There are many different techniques to design a recommender system, such as association rules, content-based or collaborative filtering, matrix factorization, or training a linear or tree-based model to predict the interaction likelihood.

What are the advantages of using neural networks? In general, DL models achieve higher accuracy. First, DL can leverage additional data. Many traditional machine-learning techniques plateau with more data. However, when you increase the capacity of neural networks, the model can improve performance with more data.

Second, neural networks are flexible in their design. For example, you can train a DL model on multiple objectives (multitask learning), such as “will the user add the item to the cart?”, “start the checkout with the item?”, or “purchase the item?” Each goal helps the model to extract information from the data and the goals can support each other.

Other design approaches include adding multimodal data to the recommender model. You can do this by processing product images with a convolutional neural network or product description with an NLP model. Neural networks are used in many domains.
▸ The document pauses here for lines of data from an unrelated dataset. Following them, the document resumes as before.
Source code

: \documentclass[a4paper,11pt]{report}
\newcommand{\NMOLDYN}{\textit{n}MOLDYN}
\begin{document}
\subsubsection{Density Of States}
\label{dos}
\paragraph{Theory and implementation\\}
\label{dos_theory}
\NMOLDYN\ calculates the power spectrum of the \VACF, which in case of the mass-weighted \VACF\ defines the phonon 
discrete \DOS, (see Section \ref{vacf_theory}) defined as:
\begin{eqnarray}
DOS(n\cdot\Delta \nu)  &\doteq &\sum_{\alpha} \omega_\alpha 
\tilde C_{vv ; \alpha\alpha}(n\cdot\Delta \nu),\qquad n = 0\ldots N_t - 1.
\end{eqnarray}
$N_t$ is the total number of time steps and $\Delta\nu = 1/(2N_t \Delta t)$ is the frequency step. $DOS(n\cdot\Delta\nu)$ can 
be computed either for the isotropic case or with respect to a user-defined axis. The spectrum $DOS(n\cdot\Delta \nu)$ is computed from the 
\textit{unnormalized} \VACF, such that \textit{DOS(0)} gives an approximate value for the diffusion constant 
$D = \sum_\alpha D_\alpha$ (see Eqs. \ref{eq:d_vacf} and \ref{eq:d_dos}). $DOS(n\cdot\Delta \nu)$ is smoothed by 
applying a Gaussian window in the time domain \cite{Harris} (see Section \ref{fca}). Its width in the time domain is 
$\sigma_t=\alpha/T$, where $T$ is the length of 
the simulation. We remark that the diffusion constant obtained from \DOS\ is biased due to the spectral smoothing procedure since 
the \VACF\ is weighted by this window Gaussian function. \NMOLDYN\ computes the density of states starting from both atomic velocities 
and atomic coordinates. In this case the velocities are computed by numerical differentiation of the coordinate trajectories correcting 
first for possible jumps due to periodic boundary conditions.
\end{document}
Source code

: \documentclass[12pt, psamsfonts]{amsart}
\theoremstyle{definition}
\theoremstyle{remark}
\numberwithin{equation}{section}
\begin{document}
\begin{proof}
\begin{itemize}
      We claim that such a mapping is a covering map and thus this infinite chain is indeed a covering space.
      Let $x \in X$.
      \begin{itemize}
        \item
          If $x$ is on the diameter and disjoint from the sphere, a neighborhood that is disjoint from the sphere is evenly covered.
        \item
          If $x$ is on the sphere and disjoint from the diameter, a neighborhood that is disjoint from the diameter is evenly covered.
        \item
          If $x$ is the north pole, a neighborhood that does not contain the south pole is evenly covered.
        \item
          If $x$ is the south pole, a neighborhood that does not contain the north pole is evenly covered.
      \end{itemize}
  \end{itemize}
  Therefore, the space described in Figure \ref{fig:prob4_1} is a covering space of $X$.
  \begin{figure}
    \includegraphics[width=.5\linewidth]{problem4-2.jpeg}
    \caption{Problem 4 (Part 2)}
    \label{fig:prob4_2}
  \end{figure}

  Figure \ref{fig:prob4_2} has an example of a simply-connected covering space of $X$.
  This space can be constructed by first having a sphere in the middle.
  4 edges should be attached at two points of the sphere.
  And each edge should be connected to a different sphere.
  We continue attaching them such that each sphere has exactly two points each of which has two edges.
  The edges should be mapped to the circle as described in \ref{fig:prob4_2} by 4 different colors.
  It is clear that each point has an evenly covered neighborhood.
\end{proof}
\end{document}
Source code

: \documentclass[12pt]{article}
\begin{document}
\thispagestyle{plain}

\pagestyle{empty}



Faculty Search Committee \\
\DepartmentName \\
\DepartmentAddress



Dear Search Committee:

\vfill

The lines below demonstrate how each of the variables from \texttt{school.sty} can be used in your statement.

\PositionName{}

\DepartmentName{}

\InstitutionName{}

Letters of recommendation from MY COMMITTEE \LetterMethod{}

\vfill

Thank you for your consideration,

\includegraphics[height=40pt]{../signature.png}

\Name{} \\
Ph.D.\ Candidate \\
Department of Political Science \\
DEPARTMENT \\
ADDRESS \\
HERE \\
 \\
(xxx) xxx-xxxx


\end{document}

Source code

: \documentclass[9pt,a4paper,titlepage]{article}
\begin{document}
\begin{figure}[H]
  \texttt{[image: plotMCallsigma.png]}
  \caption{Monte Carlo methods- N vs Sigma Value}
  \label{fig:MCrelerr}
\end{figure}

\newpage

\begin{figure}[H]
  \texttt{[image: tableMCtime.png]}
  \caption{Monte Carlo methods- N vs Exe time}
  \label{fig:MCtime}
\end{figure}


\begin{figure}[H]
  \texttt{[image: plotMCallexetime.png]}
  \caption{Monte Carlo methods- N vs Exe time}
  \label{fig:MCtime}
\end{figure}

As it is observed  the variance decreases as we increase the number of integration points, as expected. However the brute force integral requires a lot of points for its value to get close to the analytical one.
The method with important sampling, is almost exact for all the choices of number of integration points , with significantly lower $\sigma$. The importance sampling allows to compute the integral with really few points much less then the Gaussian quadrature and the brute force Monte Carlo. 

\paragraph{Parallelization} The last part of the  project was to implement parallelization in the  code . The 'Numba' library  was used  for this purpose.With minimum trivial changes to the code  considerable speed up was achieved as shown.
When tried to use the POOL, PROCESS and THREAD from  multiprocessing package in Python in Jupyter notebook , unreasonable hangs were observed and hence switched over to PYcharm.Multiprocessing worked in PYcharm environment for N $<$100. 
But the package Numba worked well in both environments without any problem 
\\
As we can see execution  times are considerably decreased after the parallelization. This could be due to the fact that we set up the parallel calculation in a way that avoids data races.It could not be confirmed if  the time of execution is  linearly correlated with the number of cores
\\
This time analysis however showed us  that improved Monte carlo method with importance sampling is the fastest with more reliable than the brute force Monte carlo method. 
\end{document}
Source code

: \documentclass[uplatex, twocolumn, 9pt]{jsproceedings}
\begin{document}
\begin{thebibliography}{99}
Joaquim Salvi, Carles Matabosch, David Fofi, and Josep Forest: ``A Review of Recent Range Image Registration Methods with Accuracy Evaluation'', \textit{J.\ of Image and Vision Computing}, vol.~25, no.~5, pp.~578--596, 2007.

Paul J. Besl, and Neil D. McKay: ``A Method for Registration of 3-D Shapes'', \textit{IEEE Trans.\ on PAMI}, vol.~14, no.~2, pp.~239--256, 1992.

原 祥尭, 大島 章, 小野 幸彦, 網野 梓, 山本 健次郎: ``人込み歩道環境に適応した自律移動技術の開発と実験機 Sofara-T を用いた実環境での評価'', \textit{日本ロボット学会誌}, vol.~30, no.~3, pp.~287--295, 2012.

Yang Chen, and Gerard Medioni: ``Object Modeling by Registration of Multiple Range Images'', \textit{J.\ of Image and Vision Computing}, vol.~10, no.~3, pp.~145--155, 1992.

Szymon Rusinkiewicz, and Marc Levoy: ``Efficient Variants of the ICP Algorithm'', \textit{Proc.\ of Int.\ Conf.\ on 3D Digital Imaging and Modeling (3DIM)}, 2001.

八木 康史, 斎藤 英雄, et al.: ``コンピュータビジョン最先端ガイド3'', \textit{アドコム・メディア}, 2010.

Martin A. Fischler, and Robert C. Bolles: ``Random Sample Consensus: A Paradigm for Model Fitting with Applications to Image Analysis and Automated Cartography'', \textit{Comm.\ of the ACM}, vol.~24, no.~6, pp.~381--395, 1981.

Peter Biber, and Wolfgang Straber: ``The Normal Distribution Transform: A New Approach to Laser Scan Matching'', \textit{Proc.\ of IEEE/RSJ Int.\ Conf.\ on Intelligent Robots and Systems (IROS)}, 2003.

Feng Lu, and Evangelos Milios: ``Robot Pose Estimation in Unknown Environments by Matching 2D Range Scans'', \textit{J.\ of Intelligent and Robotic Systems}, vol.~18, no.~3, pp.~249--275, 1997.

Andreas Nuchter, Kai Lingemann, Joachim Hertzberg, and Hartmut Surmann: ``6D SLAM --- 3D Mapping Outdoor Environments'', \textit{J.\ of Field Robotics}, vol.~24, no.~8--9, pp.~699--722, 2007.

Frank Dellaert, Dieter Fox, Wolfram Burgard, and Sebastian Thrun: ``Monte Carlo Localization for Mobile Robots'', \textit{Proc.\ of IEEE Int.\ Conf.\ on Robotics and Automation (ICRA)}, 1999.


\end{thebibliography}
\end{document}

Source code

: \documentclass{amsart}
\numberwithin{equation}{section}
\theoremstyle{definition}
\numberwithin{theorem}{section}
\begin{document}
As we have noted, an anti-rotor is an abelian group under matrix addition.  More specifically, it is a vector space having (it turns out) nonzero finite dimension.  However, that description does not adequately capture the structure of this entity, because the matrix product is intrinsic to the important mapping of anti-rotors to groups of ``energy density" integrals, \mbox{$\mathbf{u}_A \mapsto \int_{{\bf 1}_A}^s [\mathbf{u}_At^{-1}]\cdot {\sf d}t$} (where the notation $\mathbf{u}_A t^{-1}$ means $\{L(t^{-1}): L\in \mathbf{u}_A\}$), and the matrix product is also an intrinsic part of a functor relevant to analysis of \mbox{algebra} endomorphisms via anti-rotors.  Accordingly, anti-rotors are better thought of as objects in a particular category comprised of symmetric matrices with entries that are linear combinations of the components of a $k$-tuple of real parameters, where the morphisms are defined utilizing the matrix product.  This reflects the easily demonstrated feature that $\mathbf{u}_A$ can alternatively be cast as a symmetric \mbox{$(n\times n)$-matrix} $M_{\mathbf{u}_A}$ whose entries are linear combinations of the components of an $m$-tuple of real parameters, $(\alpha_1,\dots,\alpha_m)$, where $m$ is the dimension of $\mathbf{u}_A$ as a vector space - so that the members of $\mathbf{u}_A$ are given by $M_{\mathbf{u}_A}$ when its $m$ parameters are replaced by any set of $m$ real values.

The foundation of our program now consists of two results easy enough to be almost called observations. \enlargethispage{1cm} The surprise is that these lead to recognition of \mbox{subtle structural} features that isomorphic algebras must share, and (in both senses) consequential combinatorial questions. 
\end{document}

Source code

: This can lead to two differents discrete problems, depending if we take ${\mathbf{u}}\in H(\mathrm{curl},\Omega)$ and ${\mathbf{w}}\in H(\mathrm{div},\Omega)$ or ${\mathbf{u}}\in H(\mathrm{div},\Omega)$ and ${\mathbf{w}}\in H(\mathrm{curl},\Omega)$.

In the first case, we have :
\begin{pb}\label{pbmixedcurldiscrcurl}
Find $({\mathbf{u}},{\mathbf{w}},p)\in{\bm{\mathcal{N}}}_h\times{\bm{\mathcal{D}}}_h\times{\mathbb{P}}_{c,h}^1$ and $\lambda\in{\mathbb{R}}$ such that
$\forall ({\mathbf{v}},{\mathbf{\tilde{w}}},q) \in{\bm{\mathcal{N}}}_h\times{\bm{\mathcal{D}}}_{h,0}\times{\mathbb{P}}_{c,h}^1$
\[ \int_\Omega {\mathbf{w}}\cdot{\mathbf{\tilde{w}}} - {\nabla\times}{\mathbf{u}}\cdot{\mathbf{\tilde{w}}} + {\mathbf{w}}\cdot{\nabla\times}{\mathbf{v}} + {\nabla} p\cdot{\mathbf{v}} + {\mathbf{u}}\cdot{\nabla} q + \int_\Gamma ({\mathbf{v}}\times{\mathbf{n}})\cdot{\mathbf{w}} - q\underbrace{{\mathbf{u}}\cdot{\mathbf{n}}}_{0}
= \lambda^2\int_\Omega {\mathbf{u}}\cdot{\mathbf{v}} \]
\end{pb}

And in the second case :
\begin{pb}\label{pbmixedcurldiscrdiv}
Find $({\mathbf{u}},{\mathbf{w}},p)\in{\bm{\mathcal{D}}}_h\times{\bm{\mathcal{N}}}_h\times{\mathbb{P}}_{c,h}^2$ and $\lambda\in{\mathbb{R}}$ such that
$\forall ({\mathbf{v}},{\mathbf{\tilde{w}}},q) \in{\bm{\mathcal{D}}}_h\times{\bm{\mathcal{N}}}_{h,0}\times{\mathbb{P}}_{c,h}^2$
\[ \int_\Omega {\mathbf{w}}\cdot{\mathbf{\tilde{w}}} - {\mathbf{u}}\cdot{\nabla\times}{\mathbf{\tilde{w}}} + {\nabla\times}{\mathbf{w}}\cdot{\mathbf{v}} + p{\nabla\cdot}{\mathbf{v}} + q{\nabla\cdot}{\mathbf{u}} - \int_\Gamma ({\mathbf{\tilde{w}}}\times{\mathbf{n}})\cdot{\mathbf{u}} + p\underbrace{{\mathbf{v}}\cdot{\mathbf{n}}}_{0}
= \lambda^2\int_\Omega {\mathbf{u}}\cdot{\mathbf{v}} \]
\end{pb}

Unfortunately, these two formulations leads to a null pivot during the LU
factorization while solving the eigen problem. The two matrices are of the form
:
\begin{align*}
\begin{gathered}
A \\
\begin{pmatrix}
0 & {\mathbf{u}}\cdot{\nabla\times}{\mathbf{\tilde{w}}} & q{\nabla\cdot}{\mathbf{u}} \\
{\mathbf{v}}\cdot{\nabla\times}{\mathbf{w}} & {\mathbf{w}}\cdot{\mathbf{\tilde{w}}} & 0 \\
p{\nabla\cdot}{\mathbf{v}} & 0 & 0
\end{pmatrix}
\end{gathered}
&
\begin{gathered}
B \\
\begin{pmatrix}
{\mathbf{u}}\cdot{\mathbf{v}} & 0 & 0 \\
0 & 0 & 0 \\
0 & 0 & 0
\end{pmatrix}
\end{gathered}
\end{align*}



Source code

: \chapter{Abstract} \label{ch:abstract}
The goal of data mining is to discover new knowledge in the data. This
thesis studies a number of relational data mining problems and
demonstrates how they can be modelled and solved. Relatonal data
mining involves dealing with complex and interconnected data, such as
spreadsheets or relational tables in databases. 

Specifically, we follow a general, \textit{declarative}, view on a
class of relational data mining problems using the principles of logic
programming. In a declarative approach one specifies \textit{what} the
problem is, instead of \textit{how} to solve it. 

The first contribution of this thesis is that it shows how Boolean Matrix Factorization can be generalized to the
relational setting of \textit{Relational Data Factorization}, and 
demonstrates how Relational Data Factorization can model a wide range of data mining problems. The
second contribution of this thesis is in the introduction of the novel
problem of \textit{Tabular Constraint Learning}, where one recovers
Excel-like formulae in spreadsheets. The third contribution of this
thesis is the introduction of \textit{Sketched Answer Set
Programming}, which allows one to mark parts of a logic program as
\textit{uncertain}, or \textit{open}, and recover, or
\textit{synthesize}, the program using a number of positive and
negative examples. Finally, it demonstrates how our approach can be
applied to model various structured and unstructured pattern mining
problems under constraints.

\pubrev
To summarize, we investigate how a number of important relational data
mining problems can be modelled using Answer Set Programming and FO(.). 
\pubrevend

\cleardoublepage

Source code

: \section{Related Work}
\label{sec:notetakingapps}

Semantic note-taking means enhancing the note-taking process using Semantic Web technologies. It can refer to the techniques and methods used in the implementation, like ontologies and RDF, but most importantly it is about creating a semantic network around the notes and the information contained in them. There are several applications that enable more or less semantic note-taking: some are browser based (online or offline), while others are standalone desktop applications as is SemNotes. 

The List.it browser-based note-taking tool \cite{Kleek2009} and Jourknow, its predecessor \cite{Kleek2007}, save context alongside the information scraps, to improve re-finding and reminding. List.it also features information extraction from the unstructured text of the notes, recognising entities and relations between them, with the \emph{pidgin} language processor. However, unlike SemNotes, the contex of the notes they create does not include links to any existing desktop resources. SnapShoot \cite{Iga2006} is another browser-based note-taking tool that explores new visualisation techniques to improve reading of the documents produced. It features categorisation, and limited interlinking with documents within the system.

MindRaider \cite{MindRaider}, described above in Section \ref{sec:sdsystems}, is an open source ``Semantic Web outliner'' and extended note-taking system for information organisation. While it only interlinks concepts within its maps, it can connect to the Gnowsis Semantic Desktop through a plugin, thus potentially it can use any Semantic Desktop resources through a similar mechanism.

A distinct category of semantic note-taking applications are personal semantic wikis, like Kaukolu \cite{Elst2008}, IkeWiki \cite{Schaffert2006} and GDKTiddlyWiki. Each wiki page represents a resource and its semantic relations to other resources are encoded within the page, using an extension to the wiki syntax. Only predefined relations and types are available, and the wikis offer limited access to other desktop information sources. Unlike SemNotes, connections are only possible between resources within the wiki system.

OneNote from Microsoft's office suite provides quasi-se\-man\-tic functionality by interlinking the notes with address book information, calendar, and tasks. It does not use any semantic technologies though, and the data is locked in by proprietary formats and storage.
You can transfer new developments, such as optimizers or new layers, to recommender systems.

Finally, DL frameworks are highly optimized to process terabytes to petabytes of data for all kinds of domains. Here’s how you can design neural networks for recommender systems.

## Basic building block: Embedding layers

Embedding layers represent categories with dense vectors. This technique is popular in NLP to embed words with dense representation. Words with similar meaning have a similar embedding vector.

You can apply the same technique to recommender systems. The most trivial recommender system is based on users and items: Which items should you recommend to a user? You have user IDs and item IDs. The words are the users and items, so you use two embedding tables (Figure 1).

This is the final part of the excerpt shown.